Your task — For every line in the entries that contains "blob", show the whole line.

Saved entries:
........
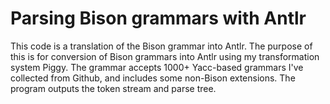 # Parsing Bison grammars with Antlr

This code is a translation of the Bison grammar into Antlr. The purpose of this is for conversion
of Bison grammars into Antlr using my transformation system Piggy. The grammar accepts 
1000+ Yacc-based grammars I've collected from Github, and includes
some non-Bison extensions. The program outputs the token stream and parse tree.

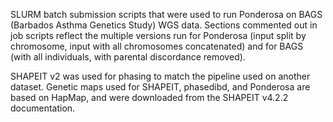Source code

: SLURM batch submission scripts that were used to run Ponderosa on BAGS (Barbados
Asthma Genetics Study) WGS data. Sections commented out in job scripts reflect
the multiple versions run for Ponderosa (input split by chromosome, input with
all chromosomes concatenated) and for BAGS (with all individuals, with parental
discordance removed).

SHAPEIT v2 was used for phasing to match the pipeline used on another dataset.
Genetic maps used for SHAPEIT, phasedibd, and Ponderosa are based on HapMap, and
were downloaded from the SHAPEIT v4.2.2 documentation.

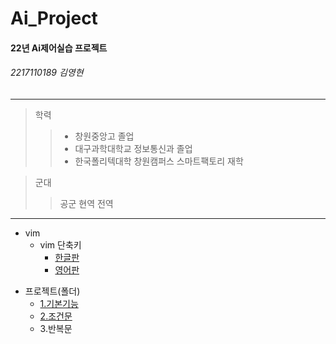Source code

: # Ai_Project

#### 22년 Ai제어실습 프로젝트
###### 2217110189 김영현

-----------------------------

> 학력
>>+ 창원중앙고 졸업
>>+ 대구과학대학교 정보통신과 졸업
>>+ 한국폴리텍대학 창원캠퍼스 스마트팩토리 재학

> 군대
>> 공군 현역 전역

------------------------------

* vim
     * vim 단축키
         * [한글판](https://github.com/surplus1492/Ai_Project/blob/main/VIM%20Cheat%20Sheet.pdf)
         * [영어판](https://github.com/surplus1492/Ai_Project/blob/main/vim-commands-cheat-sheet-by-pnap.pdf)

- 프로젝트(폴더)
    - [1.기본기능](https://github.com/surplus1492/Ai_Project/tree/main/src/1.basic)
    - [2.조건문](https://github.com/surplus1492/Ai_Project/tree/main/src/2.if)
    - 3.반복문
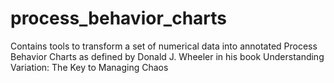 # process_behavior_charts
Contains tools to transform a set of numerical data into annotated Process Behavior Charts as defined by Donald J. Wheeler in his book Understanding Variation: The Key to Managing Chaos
........
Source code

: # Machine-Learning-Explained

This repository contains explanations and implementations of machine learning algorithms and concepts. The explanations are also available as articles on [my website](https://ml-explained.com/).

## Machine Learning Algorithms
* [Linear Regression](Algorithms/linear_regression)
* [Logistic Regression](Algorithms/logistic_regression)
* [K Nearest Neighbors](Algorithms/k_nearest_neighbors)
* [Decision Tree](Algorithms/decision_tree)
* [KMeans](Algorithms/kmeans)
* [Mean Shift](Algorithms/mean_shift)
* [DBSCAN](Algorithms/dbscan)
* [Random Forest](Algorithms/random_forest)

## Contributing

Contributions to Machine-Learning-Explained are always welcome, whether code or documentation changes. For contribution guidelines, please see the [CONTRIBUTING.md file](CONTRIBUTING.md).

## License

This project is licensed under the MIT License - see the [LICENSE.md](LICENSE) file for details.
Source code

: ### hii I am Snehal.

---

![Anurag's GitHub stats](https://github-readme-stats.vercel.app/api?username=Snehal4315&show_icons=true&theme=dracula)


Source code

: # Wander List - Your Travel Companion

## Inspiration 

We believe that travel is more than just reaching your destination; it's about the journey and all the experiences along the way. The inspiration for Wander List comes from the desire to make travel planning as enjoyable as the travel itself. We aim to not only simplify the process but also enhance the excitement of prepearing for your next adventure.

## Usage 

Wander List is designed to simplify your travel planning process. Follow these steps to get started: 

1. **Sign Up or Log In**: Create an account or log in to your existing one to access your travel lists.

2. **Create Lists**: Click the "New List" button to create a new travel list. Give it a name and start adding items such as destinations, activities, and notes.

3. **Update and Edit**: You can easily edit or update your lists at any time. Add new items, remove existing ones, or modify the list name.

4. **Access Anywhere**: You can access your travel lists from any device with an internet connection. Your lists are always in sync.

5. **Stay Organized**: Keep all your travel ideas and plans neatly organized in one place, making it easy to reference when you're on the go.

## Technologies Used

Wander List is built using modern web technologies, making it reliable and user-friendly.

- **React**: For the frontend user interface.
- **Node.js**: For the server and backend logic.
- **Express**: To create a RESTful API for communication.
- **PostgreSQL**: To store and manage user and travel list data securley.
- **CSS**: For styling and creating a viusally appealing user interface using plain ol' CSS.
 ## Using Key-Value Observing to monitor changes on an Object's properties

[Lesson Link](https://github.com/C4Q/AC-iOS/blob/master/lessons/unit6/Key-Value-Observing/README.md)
........
Solution —
         * [한글판](https://github.com/surplus1492/Ai_Project/blob/main/VIM%20Cheat%20Sheet.pdf)
         * [영어판](https://github.com/surplus1492/Ai_Project/blob/main/vim-commands-cheat-sheet-by-pnap.pdf)
[Lesson Link](https://github.com/C4Q/AC-iOS/blob/master/lessons/unit6/Key-Value-Observing/README.md)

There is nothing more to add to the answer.